My wife and I just finished watching Babel, a movie about people lost in foreign cultures struggling to communicate.

It turns out that when you pop in the DVD and hit play, by default there are no subtitles, despite the fact that the majority of dialog takes place in Moroccan, Japanese, sign language, and Spanish.

I suffered from English Lit Syndrome, thinking how cool it was how the filmmakers made you feel like you were lost along with the characters, recalling the spot-on memoryless feel of Memento.

My wife insisted that there must be something wrong. Perhaps we missed a setting or choice among the menu options for subtitles? As the Japanese storyline reached its close, with lengthy and intricate back and forth dialog between characters whose relationships I hadn’t the least clue about, I realized that maybe, just maybe, she was right.

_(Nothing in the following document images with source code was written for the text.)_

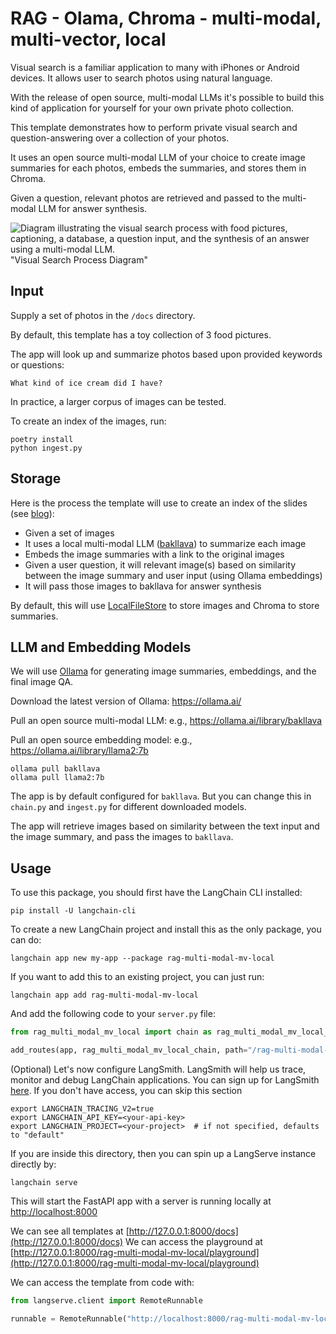 # RAG - Olama, Chroma - multi-modal, multi-vector, local

Visual search is a familiar application to many with iPhones or Android devices. It allows user to search photos using natural language.
  
With the release of open source, multi-modal LLMs it's possible to build this kind of application for yourself for your own private photo collection.

This template demonstrates how to perform private visual search and question-answering over a collection of your photos.

It uses an open source multi-modal LLM of your choice to create image summaries for each photos, embeds the summaries, and stores them in Chroma.
 
Given a question, relevant photos are retrieved and passed to the multi-modal LLM for answer synthesis.

![Diagram illustrating the visual search process with food pictures, captioning, a database, a question input, and the synthesis of an answer using a multi-modal LLM.](https://github.com/langchain-ai/langchain/assets/122662504/cd9b3d82-9b06-4a39-8490-7482466baf43)
"Visual Search Process Diagram"

## Input

Supply a set of photos in the `/docs` directory. 

By default, this template has a toy collection of 3 food pictures.

The app will look up and summarize photos based upon provided keywords or questions:
```
What kind of ice cream did I have?
```

In practice, a larger corpus of images can be tested.

To create an index of the images, run:
```
poetry install
python ingest.py
```

## Storage

Here is the process the template will use to create an index of the slides (see [blog](https://blog.langchain.dev/multi-modal-rag-template/)):

* Given a set of images
* It uses a local multi-modal LLM ([bakllava](https://ollama.ai/library/bakllava)) to summarize each image
* Embeds the image summaries with a link to the original images
* Given a user question, it will relevant image(s) based on similarity between the image summary and user input (using Ollama embeddings)
* It will pass those images to bakllava for answer synthesis

By default, this will use [LocalFileStore](https://python.langchain.com/docs/integrations/stores/file_system) to store images and Chroma to store summaries.

## LLM and Embedding Models

We will use [Ollama](https://python.langchain.com/docs/integrations/chat/ollama#multi-modal) for generating image summaries, embeddings, and the final image QA.

Download the latest version of Ollama: https://ollama.ai/

Pull an open source multi-modal LLM: e.g., https://ollama.ai/library/bakllava

Pull an open source embedding model: e.g., https://ollama.ai/library/llama2:7b

```
ollama pull bakllava
ollama pull llama2:7b
```

The app is by default configured for `bakllava`. But you can change this in `chain.py` and `ingest.py` for different downloaded models.

The app will retrieve images based on similarity between the text input and the image summary, and pass the images to `bakllava`.

## Usage

To use this package, you should first have the LangChain CLI installed:

```shell
pip install -U langchain-cli
```

To create a new LangChain project and install this as the only package, you can do:

```shell
langchain app new my-app --package rag-multi-modal-mv-local
```

If you want to add this to an existing project, you can just run:

```shell
langchain app add rag-multi-modal-mv-local
```

And add the following code to your `server.py` file:
```python
from rag_multi_modal_mv_local import chain as rag_multi_modal_mv_local_chain

add_routes(app, rag_multi_modal_mv_local_chain, path="/rag-multi-modal-mv-local")
```

(Optional) Let's now configure LangSmith. 
LangSmith will help us trace, monitor and debug LangChain applications. 
You can sign up for LangSmith [here](https://smith.langchain.com/). 
If you don't have access, you can skip this section

```shell
export LANGCHAIN_TRACING_V2=true
export LANGCHAIN_API_KEY=<your-api-key>
export LANGCHAIN_PROJECT=<your-project>  # if not specified, defaults to "default"
```

If you are inside this directory, then you can spin up a LangServe instance directly by:

```shell
langchain serve
```

This will start the FastAPI app with a server is running locally at 
[http://localhost:8000](http://localhost:8000)

We can see all templates at [http://127.0.0.1:8000/docs](http://127.0.0.1:8000/docs)
We can access the playground at [http://127.0.0.1:8000/rag-multi-modal-mv-local/playground](http://127.0.0.1:8000/rag-multi-modal-mv-local/playground)  

We can access the template from code with:

```python
from langserve.client import RemoteRunnable

runnable = RemoteRunnable("http://localhost:8000/rag-multi-modal-mv-local")
```
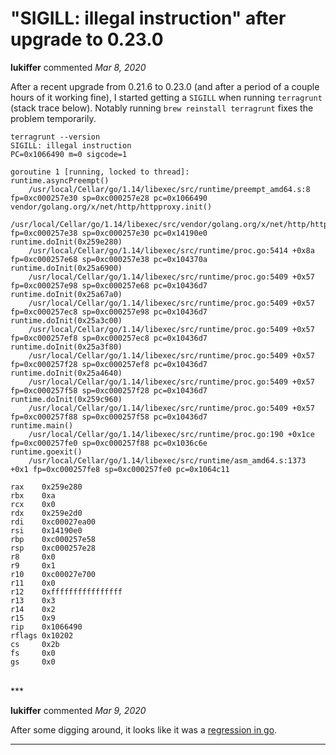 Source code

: # "SIGILL: illegal instruction" after upgrade to 0.23.0

**lukiffer** commented *Mar 8, 2020*

After a recent upgrade from 0.21.6 to 0.23.0 (and after a period of a couple hours of it working fine), I started getting a `SIGILL` when running `terragrunt` (stack trace below). Notably running `brew reinstall terragrunt` fixes the problem temporarily.

```
terragrunt --version
SIGILL: illegal instruction
PC=0x1066490 m=0 sigcode=1

goroutine 1 [running, locked to thread]:
runtime.asyncPreempt()
	/usr/local/Cellar/go/1.14/libexec/src/runtime/preempt_amd64.s:8 fp=0xc000257e30 sp=0xc000257e28 pc=0x1066490
vendor/golang.org/x/net/http/httpproxy.init()
	/usr/local/Cellar/go/1.14/libexec/src/vendor/golang.org/x/net/http/httpproxy/proxy.go:276 fp=0xc000257e38 sp=0xc000257e30 pc=0x14190e0
runtime.doInit(0x259e280)
	/usr/local/Cellar/go/1.14/libexec/src/runtime/proc.go:5414 +0x8a fp=0xc000257e68 sp=0xc000257e38 pc=0x104370a
runtime.doInit(0x25a6900)
	/usr/local/Cellar/go/1.14/libexec/src/runtime/proc.go:5409 +0x57 fp=0xc000257e98 sp=0xc000257e68 pc=0x10436d7
runtime.doInit(0x25a67a0)
	/usr/local/Cellar/go/1.14/libexec/src/runtime/proc.go:5409 +0x57 fp=0xc000257ec8 sp=0xc000257e98 pc=0x10436d7
runtime.doInit(0x25a3c00)
	/usr/local/Cellar/go/1.14/libexec/src/runtime/proc.go:5409 +0x57 fp=0xc000257ef8 sp=0xc000257ec8 pc=0x10436d7
runtime.doInit(0x25a3f80)
	/usr/local/Cellar/go/1.14/libexec/src/runtime/proc.go:5409 +0x57 fp=0xc000257f28 sp=0xc000257ef8 pc=0x10436d7
runtime.doInit(0x25a4640)
	/usr/local/Cellar/go/1.14/libexec/src/runtime/proc.go:5409 +0x57 fp=0xc000257f58 sp=0xc000257f28 pc=0x10436d7
runtime.doInit(0x259c960)
	/usr/local/Cellar/go/1.14/libexec/src/runtime/proc.go:5409 +0x57 fp=0xc000257f88 sp=0xc000257f58 pc=0x10436d7
runtime.main()
	/usr/local/Cellar/go/1.14/libexec/src/runtime/proc.go:190 +0x1ce fp=0xc000257fe0 sp=0xc000257f88 pc=0x1036c6e
runtime.goexit()
	/usr/local/Cellar/go/1.14/libexec/src/runtime/asm_amd64.s:1373 +0x1 fp=0xc000257fe8 sp=0xc000257fe0 pc=0x1064c11

rax    0x259e280
rbx    0xa
rcx    0x0
rdx    0x259e2d0
rdi    0xc00027ea00
rsi    0x14190e0
rbp    0xc000257e58
rsp    0xc000257e28
r8     0x0
r9     0x1
r10    0xc00027e700
r11    0x0
r12    0xffffffffffffffff
r13    0x3
r14    0x2
r15    0x9
rip    0x1066490
rflags 0x10202
cs     0x2b
fs     0x0
gs     0x0
```
<br />
***


**lukiffer** commented *Mar 9, 2020*

After some digging around, it looks like it was a [regression in go](https://github.com/golang/go/issues/37459).
***

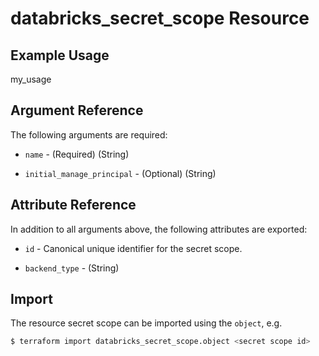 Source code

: # databricks_secret_scope Resource


## Example Usage
my_usage

## Argument Reference

The following arguments are required:

* `name` - (Required) (String) 

* `initial_manage_principal` - (Optional) (String) 




## Attribute Reference

In addition to all arguments above, the following attributes are exported:

* `id` - Canonical unique identifier for the secret scope.

* `backend_type` - (String) 


## Import

The resource secret scope can be imported using the `object`, e.g.

```bash
$ terraform import databricks_secret_scope.object <secret scope id>
``` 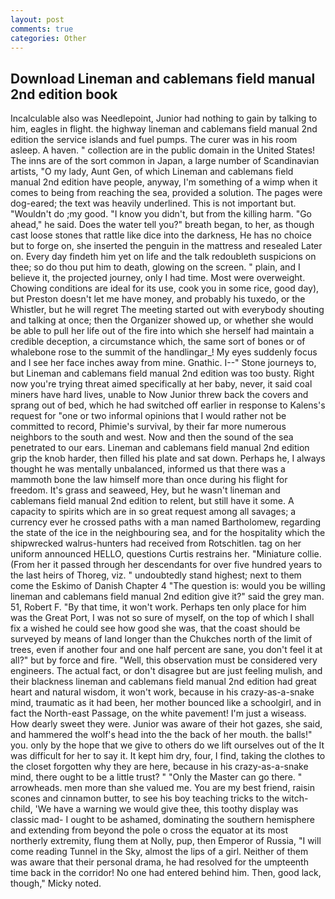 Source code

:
 ```yaml
---
layout: post
comments: true
categories: Other
---
```


## Download Lineman and cablemans field manual 2nd edition book

Incalculable also was Needlepoint, Junior had nothing to gain by talking to him, eagles in flight. the highway lineman and cablemans field manual 2nd edition the service islands and fuel pumps. The curer was in his room asleep. A haven. " collection are in the public domain in the United States! The inns are of the sort common in Japan, a large number of Scandinavian artists, "O my lady, Aunt Gen, of which Lineman and cablemans field manual 2nd edition have people, anyway, I'm something of a wimp when it comes to being from reaching the sea, provided a solution. The pages were dog-eared; the text was heavily underlined. This is not important but. "Wouldn't do ;my good. "I know you didn't, but from the killing harm. "Go ahead," he said. Does the water tell you?" breath began, to her, as though cast loose stones that rattle like dice into the darkness, He has no choice but to forge on, she inserted the penguin in the mattress and resealed 	Later on. Every day findeth him yet on life and the talk redoubleth suspicions on thee; so do thou put him to death, glowing on the screen. " plain, and I believe it, the projected journey, only I had time. Most were overweight. Chowing conditions are ideal for its use, cook you in some rice, good day), but Preston doesn't let me have money, and probably his tuxedo, or the Whistler, but he will regret The meeting started out with everybody shouting and talking at once; then the Organizer showed up, or whether she would be able to pull her life out of the fire into which she herself had maintain a credible deception, a circumstance which, the same sort of bones or of whalebone rose to the summit of the handlingar_! My eyes suddenly focus and I see her face inches away from mine. Gnathic. I--" Stone journeys to, but Lineman and cablemans field manual 2nd edition was too busty. Right now you're trying threat aimed specifically at her baby, never, it said coal miners have hard lives, unable to Now Junior threw back the covers and sprang out of bed, which he had switched off earlier in response to Kalens's request for "one or two informal opinions that I would rather not be committed to record, Phimie's survival, by their far more numerous neighbors to the south and west. Now and then the sound of the sea penetrated to our ears. Lineman and cablemans field manual 2nd edition grip the knob harder, then filled his plate and sat down. Perhaps he, I always thought he was mentally unbalanced, informed us that there was a mammoth bone the law himself more than once during his flight for freedom. It's grass and seaweed, Hey, but he wasn't lineman and cablemans field manual 2nd edition to relent, but still have it some. A capacity to spirits which are in so great request among all savages; a currency ever he crossed paths with a man named Bartholomew, regarding the state of the ice in the neighbouring sea, and for the hospitality which the shipwrecked walrus-hunters had received from Rotschitlen. tag on her uniform announced HELLO, questions Curtis restrains her. "Miniature collie. (From her it passed through her descendants for over five hundred years to the last heirs of Thoreg, viz. " undoubtedly stand highest; next to them come the Eskimo of Danish Chapter 4 "The question is: would you be willing lineman and cablemans field manual 2nd edition give it?" said the grey man. 51, Robert F. "By that time, it won't work. Perhaps ten only place for him was the Great Port, I was not so sure of myself, on the top of which I shall fix a wished he could see how good she was, that the coast should be surveyed by means of land longer than the Chukches north of the limit of trees, even if another four and one half percent are sane, you don't feel it at all?" but by force and fire. "Well, this observation must be considered very engineers. The actual fact, or don't disagree but are just feeling mulish, and their blackness lineman and cablemans field manual 2nd edition had great heart and natural wisdom, it won't work, because in his crazy-as-a-snake mind, traumatic as it had been, her mother bounced like a schoolgirl, and in fact the North-east Passage, on the white pavement! I'm just a wiseass. How dearly sweet they were. Junior was aware of their hot gazes, she said, and hammered the wolf's head into the the back of her mouth. the balls!" you. only by the hope that we give to others do we lift ourselves out of the It was difficult for her to say it. It kept him dry, four, I find, taking the clothes to the closet forgotten why they are here, because in his crazy-as-a-snake mind, there ought to be a little trust? " "Only the Master can go there. " arrowheads. men more than she valued me. You are my best friend, raisin scones and cinnamon butter, to see his boy teaching tricks to the witch-child, 'We have a warning we would give thee, this toothy display was classic mad- I ought to be ashamed, dominating the southern hemisphere and extending from beyond the pole o cross the equator at its most northerly extremity, flung them at Nolly, pup, then Emperor of Russia, "I will come reading Tunnel in the Sky, almost the lips of a girl. Neither of them was aware that their personal drama, he had resolved for the umpteenth time back in the corridor! No one had entered behind him. Then, good lack, though," Micky noted. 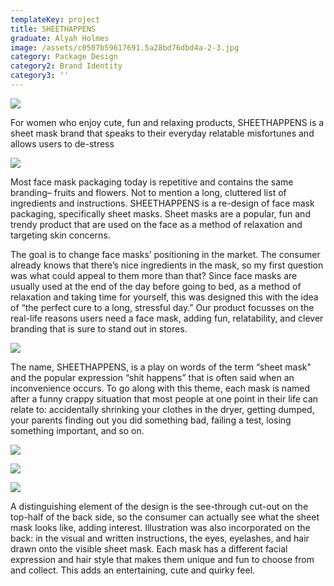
 ```yaml
---
templateKey: project
title: SHEETHAPPENS
graduate: Alyah Holmes
image: /assets/c0507b59617691.5a28bd76dbd4a-2-3.jpg
category: Package Design
category2: Brand Identity
category3: ''
---
```

![](/assets/ef172b59617691.5a28bd76dacd0-2.jpg)

For women who enjoy cute, fun and relaxing products,  SHEETHAPPENS is a sheet mask brand that speaks to their everyday relatable misfortunes and allows users to de-stress 

![](/assets/20b0c059617691.5a28bd76d93d2-2-3.jpg)

Most face mask packaging today is repetitive and contains the same branding– fruits and flowers. Not to mention a long, cluttered list of ingredients and instructions. SHEETHAPPENS is a re-design of face mask packaging, specifically sheet masks. Sheet masks are a popular, fun and trendy product that are used on the face as a method of relaxation and targeting skin concerns. 

The goal is to change face masks’ positioning in the market. The consumer already knows that there’s nice ingredients in the mask, so my first question was what could appeal to them more than that? Since face masks are usually used at the end of the day before going to bed, as a method of relaxation and taking time for yourself, this was designed this with the idea of “the perfect cure to a long, stressful day.”  Our product focusses on the real-life reasons users need a face mask, adding fun, relatability, and clever branding that is sure to stand out in stores.

![](/assets/3d841259617691.5a28bd760a801-4.jpg)

The name, SHEETHAPPENS, is a play on words of the term “sheet mask" and the popular expression “shit happens” that is often said when an inconvenience occurs. To go along with this theme, each mask is named after a funny crappy situation that most people at one point in their life can relate to: accidentally shrinking your clothes in the dryer, getting dumped, your parents finding out you did something bad, failing a test, losing something important, and so on. 

![](/assets/941af659617691.5a28bd76db530-2-2.jpg)

![](/assets/da7b8459617691.5a28bd76dba8d-2-2.jpg)

![](/assets/73030159617691.5a28bd76dd208-2-2.jpg)

A distinguishing element of the design is the see-through cut-out on the top-half of the back side, so the consumer can actually see what the sheet mask looks like, adding interest. Illustration was also incorporated on the back: in the visual and written instructions, the eyes, eyelashes, and hair drawn onto the visible sheet mask. Each mask has a different facial expression and hair style that makes them unique and fun to choose from and collect. This adds an entertaining, cute and quirky feel.
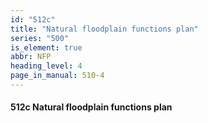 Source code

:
 ```yaml
---
id: "512c"
title: "Natural floodplain functions plan"
series: "500"
is_element: true
abbr: NFP
heading_level: 4
page_in_manual: 510-4
---
```


#### 512c Natural floodplain functions plan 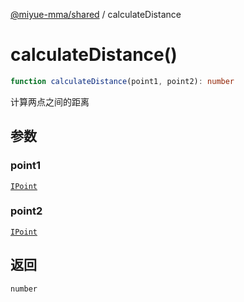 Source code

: [@miyue-mma/shared](../index.md) / calculateDistance

# calculateDistance()

```ts
function calculateDistance(point1, point2): number
```

计算两点之间的距离

## 参数

### point1

[`IPoint`](../interfaces/IPoint.md)

### point2

[`IPoint`](../interfaces/IPoint.md)

## 返回

`number`
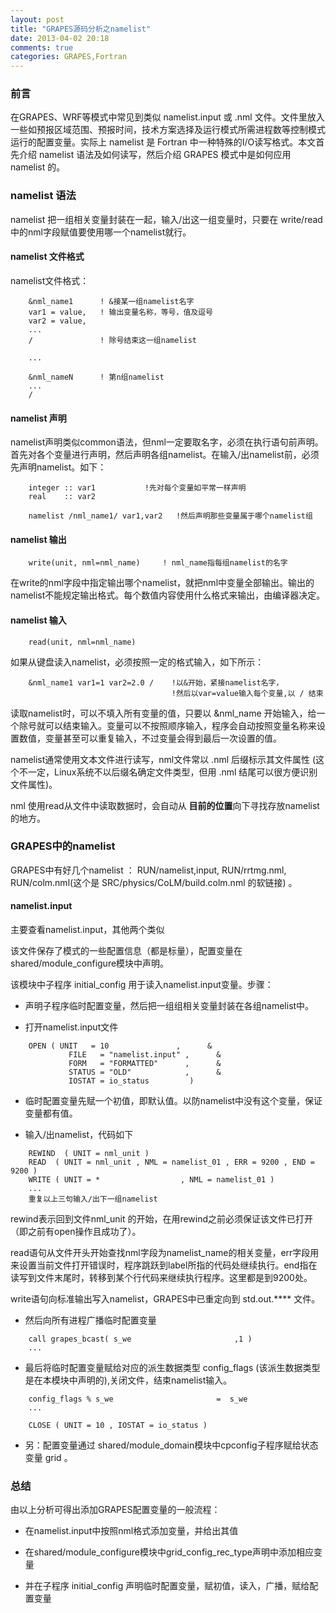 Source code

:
 ```yaml
---
layout: post
title: "GRAPES源码分析之namelist"
date: 2013-04-02 20:18
comments: true
categories: GRAPES,Fortran 
---
```


### 前言 ###

在GRAPES、WRF等模式中常见到类似 namelist.input 或 .nml 文件。文件里放入一些如预报区域范围、预报时间，技术方案选择及运行模式所需进程数等控制模式运行的配置变量。实际上 namelist 是 Fortran 中一种特殊的I/O读写格式。本文首先介绍 namelist 语法及如何读写，然后介绍 GRAPES 模式中是如何应用 namelist 的。

<!-- more -->

### namelist 语法 ###

namelist 把一组相关变量封装在一起，输入/出这一组变量时，只要在 write/read中的nml字段赋值要使用哪一个namelist就行。

#### namelist 文件格式 ####

namelist文件格式：

```
	&nml_name1      ! &接某一组namelist名字
	var1 = value,   ! 输出变量名称，等号，值及逗号
	var2 = value,   
	...
    /               ! 除号结束这一组namelist
    
    ...

    &nml_nameN      ! 第n组namelist
    ...
    /
```

#### namelist 声明 ####

namelist声明类似common语法，但nml一定要取名字，必须在执行语句前声明。首先对各个变量进行声明，然后声明各组namelist。在输入/出namelist前，必须先声明namelist。如下：

```
	integer :: var1           !先对每个变量如平常一样声明
	real    :: var2

	namelist /nml_name1/ var1,var2   !然后声明那些变量属于哪个namelist组
```

#### namelist 输出 ####

```
	write(unit, nml=nml_name)     ! nml_name指每组namelist的名字
```

在write的nml字段中指定输出哪个namelist，就把nml中变量全部输出。输出的namelist不能规定输出格式。每个数值内容使用什么格式来输出，由编译器决定。

#### namelist 输入 ####

```
	read(unit, nml=nml_name)
```

如果从键盘读入namelist，必须按照一定的格式输入，如下所示：

```
	&nml_name1 var1=1 var2=2.0 /    !以&开始，紧接namelist名字，
                                  	!然后以var=value输入每个变量,以 / 结束
```

读取namelist时，可以不填入所有变量的值，只要以 &nml_name 开始输入，给一个除号就可以结束输入。变量可以不按照顺序输入，程序会自动按照变量名称来设置数值，变量甚至可以重复输入，不过变量会得到最后一次设置的值。

namelist通常使用文本文件进行读写，nml文件常以 .nml 后缀标示其文件属性 (这个不一定，Linux系统不以后缀名确定文件类型，但用 .nml 结尾可以很方便识别文件属性)。

nml 使用read从文件中读取数据时，会自动从 **目前的位置**向下寻找存放namelist的地方。

### GRAPES中的namelist ###

GRAPES中有好几个namelist ： RUN/namelist,input, RUN/rrtmg.nml, RUN/colm.nml(这个是 SRC/physics/CoLM/build.colm.nml 的软链接) 。

#### namelist.input ####

主要查看namelist.input，其他两个类似

该文件保存了模式的一些配置信息（都是标量），配置变量在 shared/module_configure模块中声明。

该模块中子程序 initial_config 用于读入namelist.input变量。步骤：

 * 声明子程序临时配置变量，然后把一组组相关变量封装在各组namelist中。

 * 打开namelist.input文件

```
 	OPEN ( UNIT   = 10               ,      &
             FILE   = "namelist.input" ,      &
             FORM   = "FORMATTED"      ,      &
             STATUS = "OLD"            ,      &
             IOSTAT = io_status         )
```


 * 临时配置变量先赋一个初值，即默认值。以防namelist中没有这个变量，保证变量都有值。

 * 输入/出namelist，代码如下

```
 	REWIND  ( UNIT = nml_unit )
    READ  ( UNIT = nml_unit , NML = namelist_01 , ERR = 9200 , END = 9200 )
    WRITE ( UNIT = *                  , NML = namelist_01 )
    ...
    重复以上三句输入/出下一组namelist
```

 rewind表示回到文件nml_unit 的开始，在用rewind之前必须保证该文件已打开（即之前有open操作且成功了）。

 read语句从文件开头开始查找nml字段为namelist_name的相关变量，err字段用来设置当前文件打开错误时，程序跳跃到label所指的代码处继续执行。end指在读写到文件末尾时，转移到某个行代码来继续执行程序。这里都是到9200处。

 write语句向标准输出写入namelist，GRAPES中已重定向到 std.out.**** 文件。

 * 然后向所有进程广播临时配置变量

```
 	call grapes_bcast( s_we                       ,1 )
 	...    
```

 * 最后将临时配置变量赋给对应的派生数据类型 config_flags (该派生数据类型是在本模块中声明的),关闭文件，结束namelist输入。

```
 	config_flags % s_we                       =  s_we 
 	...

 	CLOSE ( UNIT = 10 , IOSTAT = io_status )
```

 * 另：配置变量通过 shared/module_domain模块中cpconfig子程序赋给状态变量 grid 。


### 总结 ###

由以上分析可得出添加GRAPES配置变量的一般流程：

 * 在namelist.input中按照nml格式添加变量，并给出其值

 * 在shared/module_configure模块中grid_config_rec_type声明中添加相应变量

 * 并在子程序 initial_config 声明临时配置变量，赋初值，读入，广播，赋给配置变量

When the movie ended, I dug back into the menu. Low and behold, there in a “settings” submenu was a choice for subtitles: English, Spanish, or none. Default on “none”.

My artistic elitism crumbled into simple annoyance.

Poking around online, it turns out I’m not the only one duped by the DVD bug or struck by ELS.

Just think of all the time wasted by people watching the movie in incomprehension, investigating the problem, getting irked, and most especially complaining about it online.

A classic Econ 101 lesson in efficiency lost.

But wait! The DVD spurred the disorganized masses to work together to produce a tower of criticism. How clever!

4 thoughts on “Babel: English Lit Syndrome meets Economics 101”

  1. Welcome to Global Business “thinking”.

    Products have symbols rather than switches adorned with text. It is considered better to confuse customers in all nations rather than to make things clear in any one particular language.

    Instruction booklets are annoying in six languages.

    And just as computers default to ‘no security settings’ DVDs default to ‘no cultural preferences imposed by the manufacturer’.